TRY IT:
Run through the data and copy out every line that mentions the word "Revisione".

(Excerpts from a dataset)
== Segment start ==

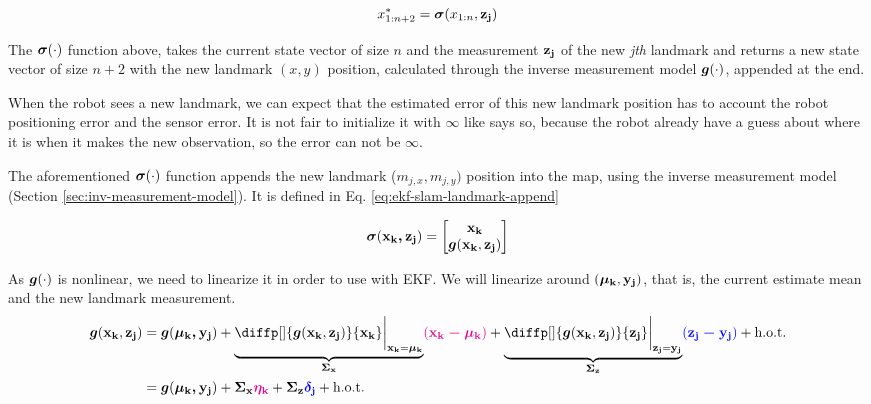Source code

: \documentclass[12pt]{article}
\begin{document}
\begin{equation}
    x^*_{1:n+2} = {\boldsymbol{\sigma}}(x_{1:n}, \boldsymbol{\mathbf{z_j}})
\end{equation}

The ${\boldsymbol{\sigma}}(\cdot)$ function above, takes the current state vector of size 
$n$ and the measurement $\boldsymbol{\mathbf{z_j}}$ of the new \textit{jth} landmark and 
returns a new state vector of size $n+2$ with the new landmark $(x, y)$ 
position, calculated through the inverse measurement model ${\boldsymbol{g}}(\cdot)$, 
appended at the end.

When the robot sees a new landmark, we can expect that the estimated error of 
this new landmark position has to account the robot positioning error and the 
sensor error. It is not fair to initialize it with $\infty$ like 
\cite[p.~ 317]{bongard2006probabilistic} says so, because the robot already 
have a guess about where it is when it makes the new observation, so the error 
can not be $\infty$.

The aforementioned ${\boldsymbol{\sigma}}(\cdot)$ function appends the new landmark 
($m_{j,x}, m_{j,y})$ position into the map, using the inverse measurement model 
(Section \ref{sec:inv-measurement-model}). It is defined in Eq. 
\ref{eq:ekf-slam-landmark-append}

\begin{equation}
    {\boldsymbol{\sigma}}(\boldsymbol{\mathbf{x_k, z_j}}) = \begin{bmatrix}
        \boldsymbol{\mathbf{x_k}} \\
        {\boldsymbol{g}}(\boldsymbol{\mathbf{x_k}}, \boldsymbol{\mathbf{z_j}})
    \end{bmatrix}
    \label{eq:ekf-slam-landmark-append}
\end{equation}

As ${\boldsymbol{g}}(\cdot)$ is nonlinear, we need to linearize it in order to use with 
EKF. We will linearize around $(\boldsymbol{\mathbf{\mu_k}}, \boldsymbol{\mathbf{y_j}})$, that is, 
the current estimate mean and the new landmark measurement.
\begin{equation}
    \begin{aligned}
    \mb{g}(\bvec{x_k}, \bvec{z_j}) &= 
    \mb{g}(\bvec{\mu_k, y_j}) + \underbrace{\diffp[]{\mb{g}(\bvec{x_k}, \bvec{z_j})}{\bvec{x_k}} 
    \bigg\lvert_{\bvec{x_k} = \bvec{\mu_k}}}_{\mat{\Sigma_x}} 
    \magenta{(\bvec{x_k - \mu_k})} + \underbrace{\diffp[]{\mb{g}
    (\bvec{x_k}, \bvec{z_j})}{\bvec{z_j}} \bigg\lvert_{
        \bvec{z_j} = \bvec{y_j}}}_{\mat{\Sigma_z}} 
    \blue{(\bvec{z_j - y_j})} + \hot \\
    &= \mb{g}(\bvec{\mu_k, y_j}) + \mat{\Sigma_x} \magenta{\bvec{\eta_k}} 
    + \mat{\Sigma_z} \blue{\bvec{\delta_j}} + \hot
    \end{aligned}
\end{equation}
\end{document}
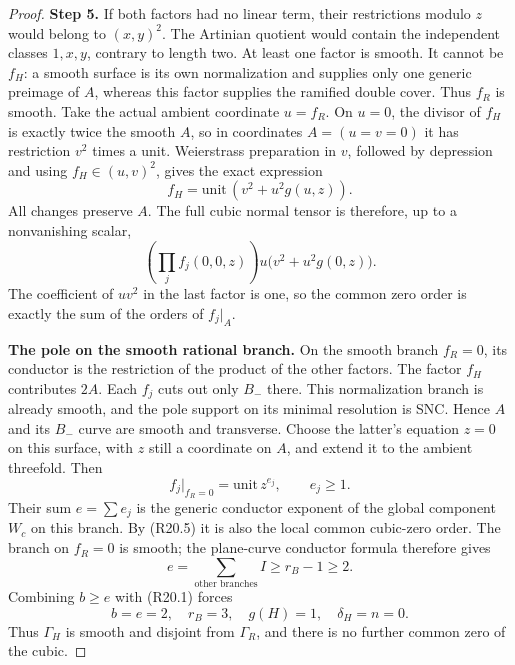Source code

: \begin{proof}
\noindent\textbf{Step 5.} If both factors had no linear term, their
restrictions modulo $z$ would belong to
$(x,y)^2$. The Artinian quotient would contain
the independent classes $1,x,y$, contrary to
length two. At least one factor is smooth.
It cannot be $f_H$: a smooth surface is its own
normalization and supplies only one generic
preimage of $A$, whereas this factor supplies
the ramified double cover. Thus $f_R$ is smooth.
Take the actual ambient coordinate $u=f_R$.
On $u=0$, the divisor of $f_H$ is exactly twice
the smooth $A$, so in coordinates
$A=(u=v=0)$ it has restriction $v^2$ times a
unit. Weierstrass preparation in $v$, followed
by depression and using $f_H\in(u,v)^2$, gives
the exact expression
\[
                    f_H=\text{unit}\,(v^2+u^2g(u,z)).     \tag{R20.4}
\]
All changes preserve $A$. The full cubic normal
tensor is therefore, up to a nonvanishing scalar,
\[
        \left(\prod_j f_j(0,0,z)\right)
                     u\bigl(v^2+u^2g(0,z)\bigr).          \tag{R20.5}
\]
The coefficient of $uv^2$ in the last factor is
one, so the common zero order is exactly the
sum of the orders of $f_j|_A$.

\par\medskip\noindent\textbf{The pole on the smooth rational branch.}
On the smooth branch $f_R=0$, its conductor is
the restriction of the product of the other
factors. The factor $f_H$ contributes $2A$.
Each $f_j$ cuts out only $B_-$ there. This
normalization branch is already smooth, and
the pole support on its minimal resolution is
SNC. Hence $A$ and its $B_-$ curve are smooth
and transverse. Choose the latter's equation
$z=0$ on this surface, with $z$ still a
coordinate on $A$, and extend it to the ambient
threefold. Then
\[
             f_j|_{f_R=0}=\text{unit}\,z^{e_j},
                  \qquad e_j\ge1.
\]
Their sum $e=\sum e_j$ is the generic conductor
exponent of the global component $W_c$ on
this branch. By (R20.5) it is also the local
common cubic-zero order. The branch on
$f_R=0$ is smooth; the plane-curve conductor
formula therefore gives
\[
          e=\sum_{\text{other branches}}I
                         \ge r_B-1\ge2.
\]
Combining $b\ge e$ with (R20.1) forces
\[
     b=e=2,\quad r_B=3,\quad
     g(H)=1,\quad \delta_H=n=0.                         \tag{R20.6}
\]
Thus $\Gamma_H$ is smooth and disjoint from
$\Gamma_R$, and there is no further common
zero of the cubic.


\end{proof}
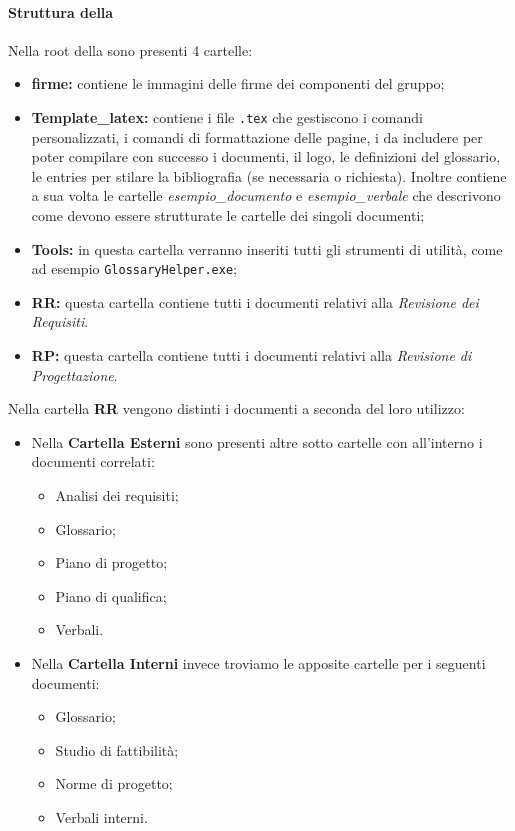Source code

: \paragraph{Struttura della }%
Nella root della  sono presenti 4 cartelle: 
\begin{itemize}
    \item \textbf{firme:} contiene le immagini delle firme dei componenti del gruppo;
    \item \textbf{Template\_{}latex:} contiene i file \texttt{.tex} che gestiscono i comandi personalizzati, i comandi di formattazione delle pagine, i  da includere per poter compilare con successo i documenti, il logo, le definizioni del glossario, le entries per stilare la bibliografia (se necessaria o richiesta). Inoltre contiene a sua volta le cartelle \emph{esempio\_{}documento} e \emph{esempio\_{}verbale} che descrivono come devono essere strutturate le cartelle dei singoli documenti;
    \item \textbf{Tools:} in questa cartella verranno inseriti tutti gli strumenti di utilità, come ad esempio \texttt{GlossaryHelper.exe};
    \item \textbf{RR:} questa cartella contiene tutti i documenti relativi alla \textit{Revisione dei Requisiti}.
    \item \textbf{RP:} questa cartella contiene tutti i documenti relativi alla \textit{Revisione di Progettazione}.
\end{itemize}
Nella cartella \textbf{RR} vengono distinti i documenti a seconda del loro utilizzo:
\begin{itemize}
    \item Nella \textbf{Cartella Esterni} sono presenti altre sotto cartelle con all'interno i documenti correlati:
    \begin{itemize}
        \item Analisi dei requisiti;
        \item Glossario;
        \item Piano di progetto;
        \item Piano di qualifica;
        \item Verbali.
    \end{itemize}
    \item Nella \textbf{Cartella Interni} invece troviamo le apposite cartelle per i seguenti documenti:
    \begin{itemize}
        \item Glossario;
        \item Studio di fattibilità; 
        \item Norme di progetto;
        \item Verbali interni.
    \end{itemize}
\end{itemize}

== Segment end ==

WRITTEN RESPONSE:
    \item \textbf{RR:} questa cartella contiene tutti i documenti relativi alla \textit{Revisione dei Requisiti}.
    \item \textbf{RP:} questa cartella contiene tutti i documenti relativi alla \textit{Revisione di Progettazione}.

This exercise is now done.